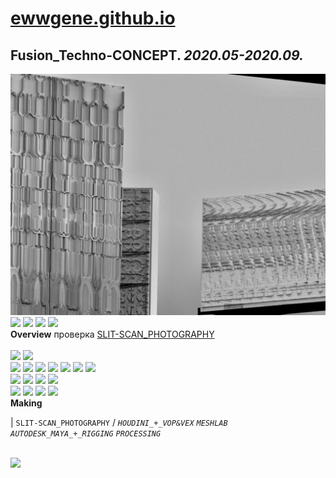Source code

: 
# [ewwgene.github.io](https://ewwgene.github.io/)
## Fusion_Techno-CONCEPT. _2020.05-2020.09._
![Fusion_Techno-CONCEPT](/100.jpg)<a href="https://ewwgene.github.io/Fusion_Techno-CONCEPT/101.jpg"><img src="https://ewwgene.github.io/Fusion_Techno-CONCEPT/101.jpg" height="66"></a> <a href="https://ewwgene.github.io/Fusion_Techno-CONCEPT/103.jpg"><img src="https://ewwgene.github.io/Fusion_Techno-CONCEPT/103.jpg" height="66"></a> <a href="https://ewwgene.github.io/Fusion_Techno-CONCEPT/105.jpg"><img src="https://ewwgene.github.io/Fusion_Techno-CONCEPT/105.jpg" height="66"></a> <a href="https://ewwgene.github.io/Fusion_Techno-CONCEPT/111.jpg"><img src="https://ewwgene.github.io/Fusion_Techno-CONCEPT/111.jpg" height="66"></a> 
<br>
**Overview**
 проверка [SLIT-SCAN_PHOTOGRAPHY](https://en.wikipedia.org/wiki/Slit-scan_photography)
<br><br>
<a href="https://ewwgene.github.io/Fusion_Techno-CONCEPT/Making/101.jpg"><img src="https://ewwgene.github.io/Fusion_Techno-CONCEPT/Making/101.jpg" height="66"></a> <a href="https://ewwgene.github.io/Fusion_Techno-CONCEPT/Making/103.jpg"><img src="https://ewwgene.github.io/Fusion_Techno-CONCEPT/Making/103.jpg" height="66"></a> <br><a href="https://ewwgene.github.io/Fusion_Techno-CONCEPT/Making/201.jpg"><img src="https://ewwgene.github.io/Fusion_Techno-CONCEPT/Making/201.jpg" height="66"></a> <a href="https://ewwgene.github.io/Fusion_Techno-CONCEPT/Making/203.jpg"><img src="https://ewwgene.github.io/Fusion_Techno-CONCEPT/Making/203.jpg" height="66"></a> <a href="https://ewwgene.github.io/Fusion_Techno-CONCEPT/Making/205.jpg"><img src="https://ewwgene.github.io/Fusion_Techno-CONCEPT/Making/205.jpg" height="66"></a> <a href="https://ewwgene.github.io/Fusion_Techno-CONCEPT/Making/207.jpg"><img src="https://ewwgene.github.io/Fusion_Techno-CONCEPT/Making/207.jpg" height="66"></a> <a href="https://ewwgene.github.io/Fusion_Techno-CONCEPT/Making/209.jpg"><img src="https://ewwgene.github.io/Fusion_Techno-CONCEPT/Making/209.jpg" height="66"></a> <a href="https://ewwgene.github.io/Fusion_Techno-CONCEPT/Making/211.jpg"><img src="https://ewwgene.github.io/Fusion_Techno-CONCEPT/Making/211.jpg" height="66"></a> <a href="https://ewwgene.github.io/Fusion_Techno-CONCEPT/Making/213.jpg"><img src="https://ewwgene.github.io/Fusion_Techno-CONCEPT/Making/213.jpg" height="66"></a> <br><a href="https://ewwgene.github.io/Fusion_Techno-CONCEPT/Making/301.jpg"><img src="https://ewwgene.github.io/Fusion_Techno-CONCEPT/Making/301.jpg" height="66"></a> <a href="https://ewwgene.github.io/Fusion_Techno-CONCEPT/Making/303.jpg"><img src="https://ewwgene.github.io/Fusion_Techno-CONCEPT/Making/303.jpg" height="66"></a> <a href="https://ewwgene.github.io/Fusion_Techno-CONCEPT/Making/305.jpg"><img src="https://ewwgene.github.io/Fusion_Techno-CONCEPT/Making/305.jpg" height="66"></a> <a href="https://ewwgene.github.io/Fusion_Techno-CONCEPT/Making/307.jpg"><img src="https://ewwgene.github.io/Fusion_Techno-CONCEPT/Making/307.jpg" height="66"></a> <br><a href="https://ewwgene.github.io/Fusion_Techno-CONCEPT/Making/401.jpg"><img src="https://ewwgene.github.io/Fusion_Techno-CONCEPT/Making/401.jpg" height="66"></a> <a href="https://ewwgene.github.io/Fusion_Techno-CONCEPT/Making/402.jpg"><img src="https://ewwgene.github.io/Fusion_Techno-CONCEPT/Making/402.jpg" height="66"></a> <a href="https://ewwgene.github.io/Fusion_Techno-CONCEPT/Making/406.jpg"><img src="https://ewwgene.github.io/Fusion_Techno-CONCEPT/Making/406.jpg" height="66"></a> <a href="https://ewwgene.github.io/Fusion_Techno-CONCEPT/Making/407.jpg"><img src="https://ewwgene.github.io/Fusion_Techno-CONCEPT/Making/407.jpg" height="66"></a> <br>
**Making**

|
`SLIT-SCAN_PHOTOGRAPHY` 
/
_`HOUDINI_+_VOP&VEX`_ _`MESHLAB`_ _`AUTODESK_MAYA_+_RIGGING`_ _`PROCESSING`_ 
<br>


<br>
<a href="https://ewwgene.github.io/Fusion_Techno-CONCEPT/400.jpg"><img src="https://ewwgene.github.io/Fusion_Techno-CONCEPT/400.jpg" height="66"></a>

> [Exercise directions] Begin at the first line of the entries and stop after the line holding "## Fusion_Techno-CONCEPT. _2020.05-2020.09._"; repeat those lines exactly, but not the pictures.

> [Answer to this task]
Source code

: 
# [ewwgene.github.io](https://ewwgene.github.io/)
## Fusion_Techno-CONCEPT. _2020.05-2020.09._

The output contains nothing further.